Data to use =
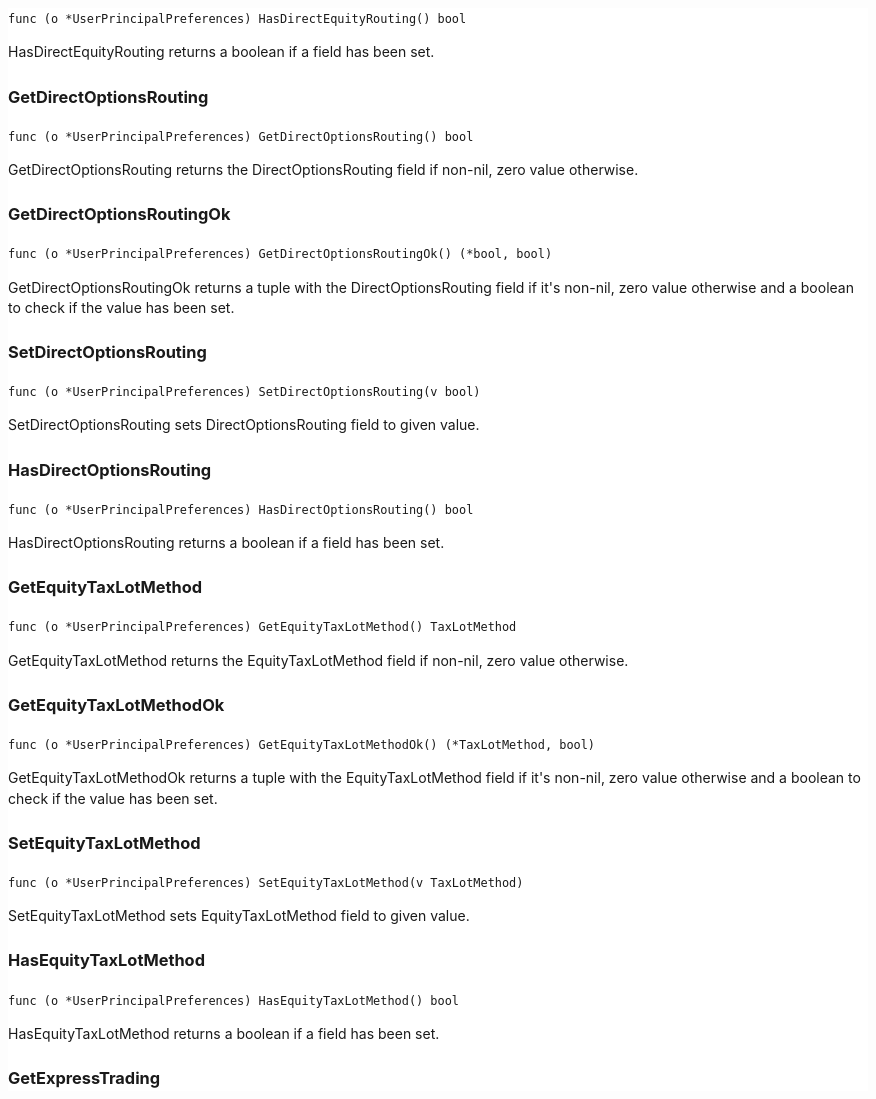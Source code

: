 `func (o *UserPrincipalPreferences) HasDirectEquityRouting() bool`

HasDirectEquityRouting returns a boolean if a field has been set.

### GetDirectOptionsRouting

`func (o *UserPrincipalPreferences) GetDirectOptionsRouting() bool`

GetDirectOptionsRouting returns the DirectOptionsRouting field if non-nil, zero value otherwise.

### GetDirectOptionsRoutingOk

`func (o *UserPrincipalPreferences) GetDirectOptionsRoutingOk() (*bool, bool)`

GetDirectOptionsRoutingOk returns a tuple with the DirectOptionsRouting field if it's non-nil, zero value otherwise
and a boolean to check if the value has been set.

### SetDirectOptionsRouting

`func (o *UserPrincipalPreferences) SetDirectOptionsRouting(v bool)`

SetDirectOptionsRouting sets DirectOptionsRouting field to given value.

### HasDirectOptionsRouting

`func (o *UserPrincipalPreferences) HasDirectOptionsRouting() bool`

HasDirectOptionsRouting returns a boolean if a field has been set.

### GetEquityTaxLotMethod

`func (o *UserPrincipalPreferences) GetEquityTaxLotMethod() TaxLotMethod`

GetEquityTaxLotMethod returns the EquityTaxLotMethod field if non-nil, zero value otherwise.

### GetEquityTaxLotMethodOk

`func (o *UserPrincipalPreferences) GetEquityTaxLotMethodOk() (*TaxLotMethod, bool)`

GetEquityTaxLotMethodOk returns a tuple with the EquityTaxLotMethod field if it's non-nil, zero value otherwise
and a boolean to check if the value has been set.

### SetEquityTaxLotMethod

`func (o *UserPrincipalPreferences) SetEquityTaxLotMethod(v TaxLotMethod)`

SetEquityTaxLotMethod sets EquityTaxLotMethod field to given value.

### HasEquityTaxLotMethod

`func (o *UserPrincipalPreferences) HasEquityTaxLotMethod() bool`

HasEquityTaxLotMethod returns a boolean if a field has been set.

### GetExpressTrading
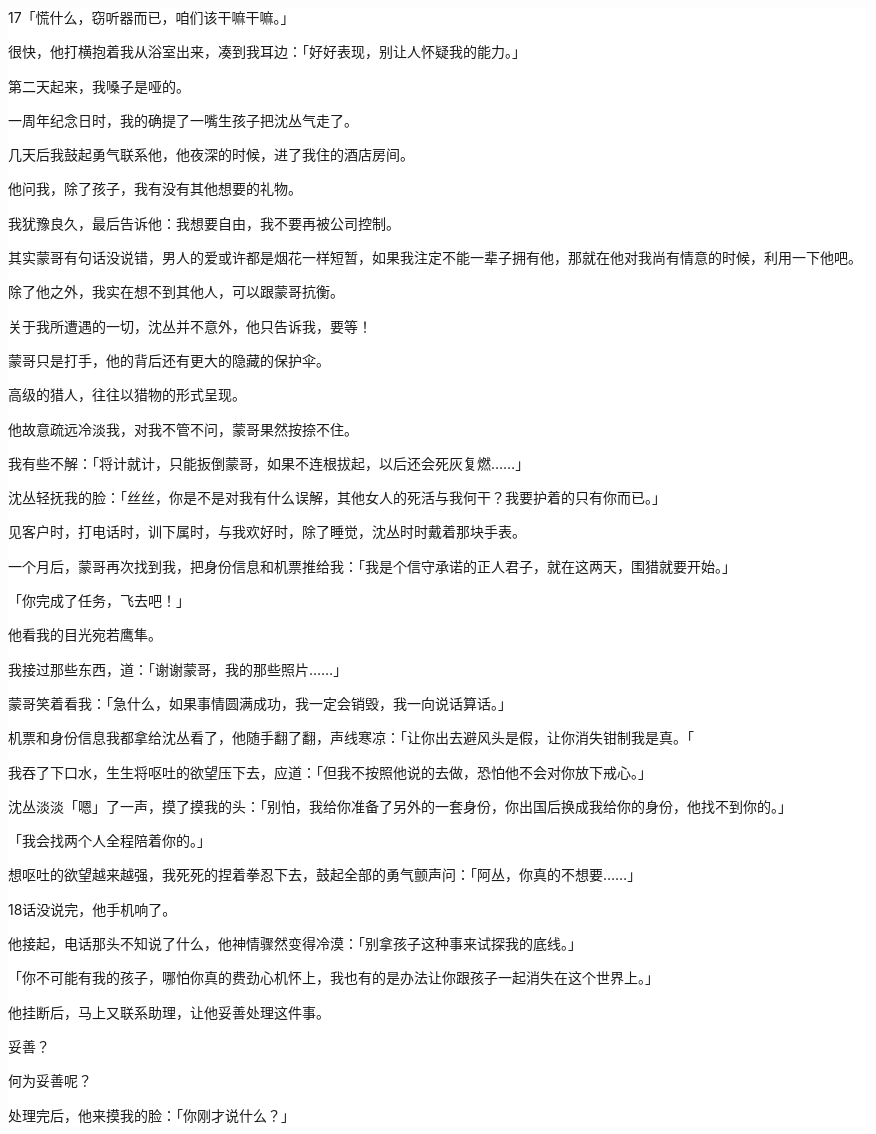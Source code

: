 17「慌什么，窃听器而已，咱们该干嘛干嘛。」

很快，他打横抱着我从浴室出来，凑到我耳边：「好好表现，别让人怀疑我的能力。」

第二天起来，我嗓子是哑的。

一周年纪念日时，我的确提了一嘴生孩子把沈丛气走了。

几天后我鼓起勇气联系他，他夜深的时候，进了我住的酒店房间。

他问我，除了孩子，我有没有其他想要的礼物。

我犹豫良久，最后告诉他：我想要自由，我不要再被公司控制。

其实蒙哥有句话没说错，男人的爱或许都是烟花一样短暂，如果我注定不能一辈子拥有他，那就在他对我尚有情意的时候，利用一下他吧。

除了他之外，我实在想不到其他人，可以跟蒙哥抗衡。

关于我所遭遇的一切，沈丛并不意外，他只告诉我，要等！

蒙哥只是打手，他的背后还有更大的隐藏的保护伞。

高级的猎人，往往以猎物的形式呈现。

他故意疏远冷淡我，对我不管不问，蒙哥果然按捺不住。

我有些不解：「将计就计，只能扳倒蒙哥，如果不连根拔起，以后还会死灰复燃……」

沈丛轻抚我的脸：「丝丝，你是不是对我有什么误解，其他女人的死活与我何干？我要护着的只有你而已。」

见客户时，打电话时，训下属时，与我欢好时，除了睡觉，沈丛时时戴着那块手表。

一个月后，蒙哥再次找到我，把身份信息和机票推给我：「我是个信守承诺的正人君子，就在这两天，围猎就要开始。」

「你完成了任务，飞去吧！」

他看我的目光宛若鹰隼。

我接过那些东西，道：「谢谢蒙哥，我的那些照片……」

蒙哥笑着看我：「急什么，如果事情圆满成功，我一定会销毁，我一向说话算话。」

机票和身份信息我都拿给沈丛看了，他随手翻了翻，声线寒凉：「让你出去避风头是假，让你消失钳制我是真。「

我吞了下口水，生生将呕吐的欲望压下去，应道：「但我不按照他说的去做，恐怕他不会对你放下戒心。」

沈丛淡淡「嗯」了一声，摸了摸我的头：「别怕，我给你准备了另外的一套身份，你出国后换成我给你的身份，他找不到你的。」

「我会找两个人全程陪着你的。」

想呕吐的欲望越来越强，我死死的捏着拳忍下去，鼓起全部的勇气颤声问：「阿丛，你真的不想要……」

18话没说完，他手机响了。

他接起，电话那头不知说了什么，他神情骤然变得冷漠：「别拿孩子这种事来试探我的底线。」

「你不可能有我的孩子，哪怕你真的费劲心机怀上，我也有的是办法让你跟孩子一起消失在这个世界上。」

他挂断后，马上又联系助理，让他妥善处理这件事。

妥善？

何为妥善呢？

处理完后，他来摸我的脸：「你刚才说什么？」
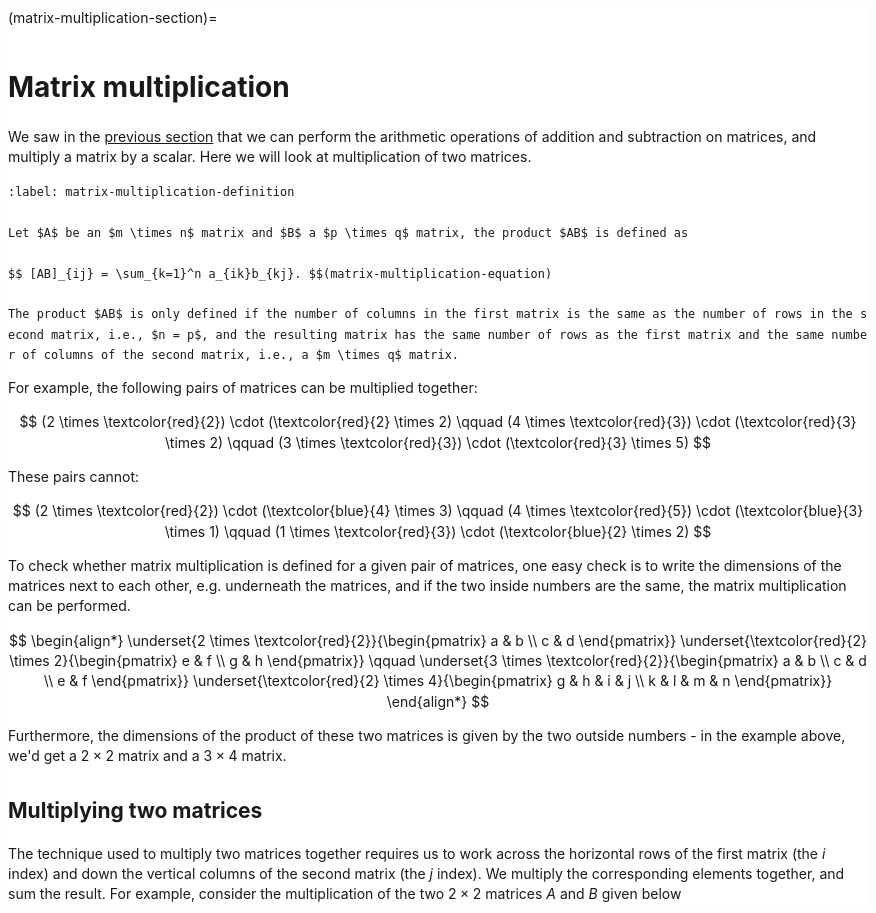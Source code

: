 (matrix-multiplication-section)=

```{index} Matrix ; matrix multiplication
```

# Matrix multiplication

We saw in the [previous section](matrix-operations-section) that we can perform the arithmetic operations of addition and subtraction on matrices, and multiply a matrix by a scalar. Here we will look at multiplication of two matrices.

```{prf:definition} Matrix multiplication
:label: matrix-multiplication-definition

Let $A$ be an $m \times n$ matrix and $B$ a $p \times q$ matrix, the product $AB$ is defined as

$$ [AB]_{ij} = \sum_{k=1}^n a_{ik}b_{kj}. $$(matrix-multiplication-equation)

The product $AB$ is only defined if the number of columns in the first matrix is the same as the number of rows in the second matrix, i.e., $n = p$, and the resulting matrix has the same number of rows as the first matrix and the same number of columns of the second matrix, i.e., a $m \times q$ matrix.
```

For example, the following pairs of matrices can be multiplied together:

$$ (2 \times \textcolor{red}{2}) \cdot (\textcolor{red}{2} \times 2) \qquad (4 \times \textcolor{red}{3}) \cdot (\textcolor{red}{3} \times 2) \qquad (3 \times \textcolor{red}{3}) \cdot (\textcolor{red}{3} \times 5) $$

These pairs cannot:

$$ (2 \times \textcolor{red}{2}) \cdot (\textcolor{blue}{4} \times 3) \qquad (4 \times \textcolor{red}{5}) \cdot (\textcolor{blue}{3} \times 1) \qquad (1 \times \textcolor{red}{3}) \cdot (\textcolor{blue}{2} \times 2) $$

To check whether matrix multiplication is defined for a given pair of matrices, one easy check is to write the dimensions of the matrices next to each other, e.g. underneath the matrices, and if the two inside numbers are the same, the matrix multiplication can be performed. 

$$ \begin{align*}
    \underset{2 \times \textcolor{red}{2}}{\begin{pmatrix} a & b \\ c & d \end{pmatrix}}
    \underset{\textcolor{red}{2} \times 2}{\begin{pmatrix} e & f \\ g & h \end{pmatrix}}
\qquad
    \underset{3 \times \textcolor{red}{2}}{\begin{pmatrix} a & b \\ c & d \\ e & f \end{pmatrix}}
    \underset{\textcolor{red}{2} \times 4}{\begin{pmatrix} g & h & i & j \\  k & l & m & n \end{pmatrix}}
\end{align*} $$

Furthermore, the dimensions of the product of these two matrices is given by the two outside numbers - in the example above, we'd get a $2 \times 2$ matrix and a $3 \times 4$ matrix.

## Multiplying two matrices

The technique used to multiply two matrices together requires us to work across the horizontal rows of the first matrix (the $i$ index) and down the vertical columns of the second matrix (the $j$ index). We multiply the corresponding elements together, and sum the result. For example, consider the multiplication of the two $2\times 2$ matrices $A$ and $B$ given below
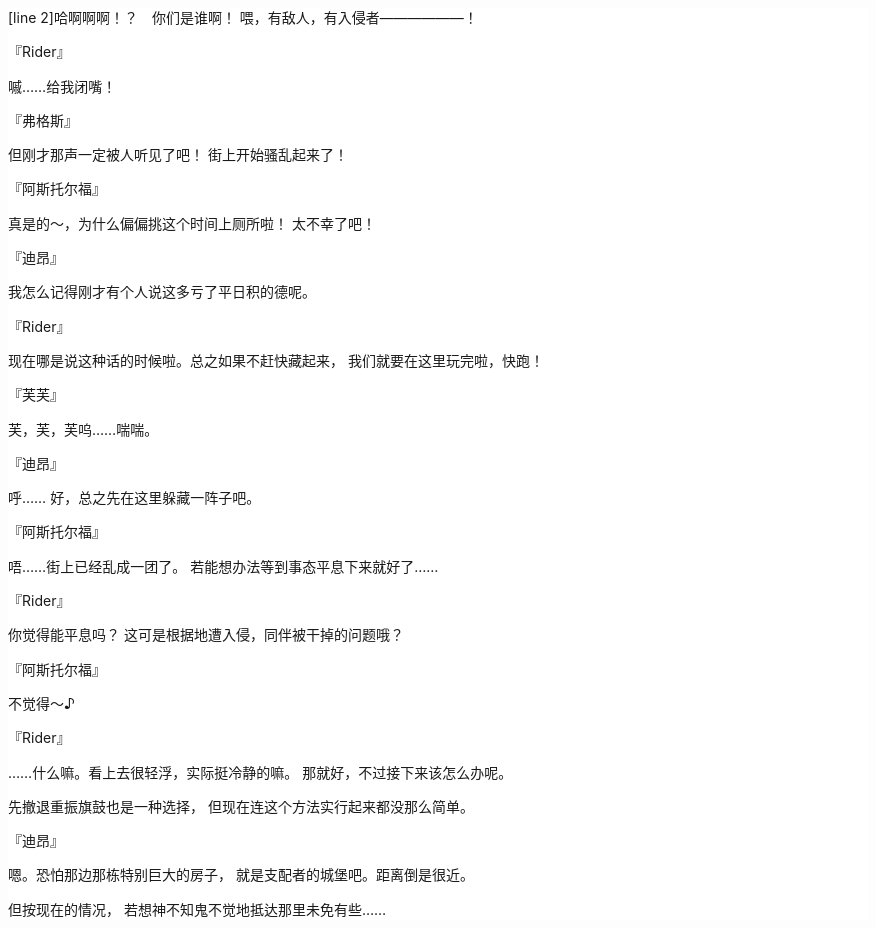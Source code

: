 [line 2]哈啊啊啊！？　你们是谁啊！
喂，有敌人，有入侵者——————！

『Rider』

嘁……给我闭嘴！

『弗格斯』

但刚才那声一定被人听见了吧！
街上开始骚乱起来了！

『阿斯托尔福』

真是的～，为什么偏偏挑这个时间上厕所啦！
太不幸了吧！

『迪昂』

我怎么记得刚才有个人说这多亏了平日积的德呢。

『Rider』

现在哪是说这种话的时候啦。总之如果不赶快藏起来，
我们就要在这里玩完啦，快跑！

『芙芙』

芙，芙，芙呜……喘喘。

『迪昂』

呼……
好，总之先在这里躲藏一阵子吧。

『阿斯托尔福』

唔……街上已经乱成一团了。
若能想办法等到事态平息下来就好了……

『Rider』

你觉得能平息吗？
这可是根据地遭入侵，同伴被干掉的问题哦？

『阿斯托尔福』

不觉得～♪

『Rider』

……什么嘛。看上去很轻浮，实际挺冷静的嘛。
那就好，不过接下来该怎么办呢。

先撤退重振旗鼓也是一种选择，
但现在连这个方法实行起来都没那么简单。

『迪昂』

嗯。恐怕那边那栋特别巨大的房子，
就是支配者的城堡吧。距离倒是很近。

但按现在的情况，
若想神不知鬼不觉地抵达那里未免有些……

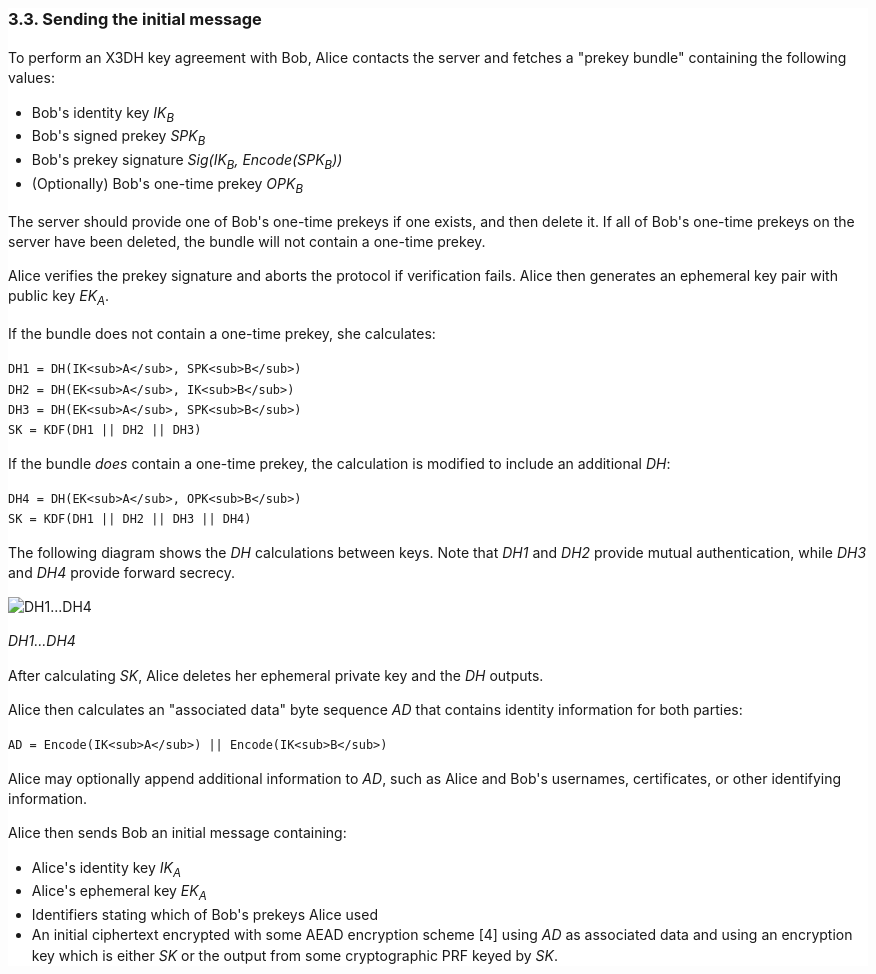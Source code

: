 ### 3.3. Sending the initial message

To perform an X3DH key agreement with Bob, Alice contacts the server and fetches a "prekey bundle" containing the following values:

- Bob's identity key *IK<sub>B</sub>*
- Bob's signed prekey *SPK<sub>B</sub>*
- Bob's prekey signature *Sig(IK<sub>B</sub>, Encode(SPK<sub>B</sub>))*
- (Optionally) Bob's one-time prekey *OPK<sub>B</sub>*

The server should provide one of Bob's one-time prekeys if one exists, and then delete it. If all of Bob's one-time prekeys on the server have been deleted, the bundle will not contain a one-time prekey.

Alice verifies the prekey signature and aborts the protocol if verification fails. Alice then generates an ephemeral key pair with public key *EK<sub>A</sub>*.

If the bundle does not contain a one-time prekey, she calculates:

```
DH1 = DH(IK<sub>A</sub>, SPK<sub>B</sub>)
DH2 = DH(EK<sub>A</sub>, IK<sub>B</sub>)
DH3 = DH(EK<sub>A</sub>, SPK<sub>B</sub>)
SK = KDF(DH1 || DH2 || DH3)
```

If the bundle *does* contain a one-time prekey, the calculation is modified to include an additional *DH*:

```
DH4 = DH(EK<sub>A</sub>, OPK<sub>B</sub>)
SK = KDF(DH1 || DH2 || DH3 || DH4)
```

The following diagram shows the *DH* calculations between keys. Note that *DH1* and *DH2* provide mutual authentication, while *DH3* and *DH4* provide forward secrecy.

![DH1...DH4](Signal%20__%20Specifications%20__%20The%20X3DH%20Key%20Agreement%20Protocol_files/X3DH.png)

*DH1...DH4*

After calculating *SK*, Alice deletes her ephemeral private key and the *DH* outputs.

Alice then calculates an "associated data" byte sequence *AD* that contains identity information for both parties:

```
AD = Encode(IK<sub>A</sub>) || Encode(IK<sub>B</sub>)
```

Alice may optionally append additional information to *AD*, such as Alice and Bob's usernames, certificates, or other identifying information.

Alice then sends Bob an initial message containing:

- Alice's identity key *IK<sub>A</sub>*
- Alice's ephemeral key *EK<sub>A</sub>*
- Identifiers stating which of Bob's prekeys Alice used
- An initial ciphertext encrypted with some AEAD encryption scheme [4] using *AD* as associated data and using an encryption key which is either *SK* or the output from some cryptographic PRF keyed by *SK*.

The problem = The answer should contain only the lines from the beginning of the material above through the line with "GetDirectOptionsRouting returns the", retyped exactly, with the pictures removed.

Response =
Source code

: `func (o *UserPrincipalPreferences) HasDirectEquityRouting() bool`

HasDirectEquityRouting returns a boolean if a field has been set.

### GetDirectOptionsRouting

`func (o *UserPrincipalPreferences) GetDirectOptionsRouting() bool`

GetDirectOptionsRouting returns the DirectOptionsRouting field if non-nil, zero value otherwise.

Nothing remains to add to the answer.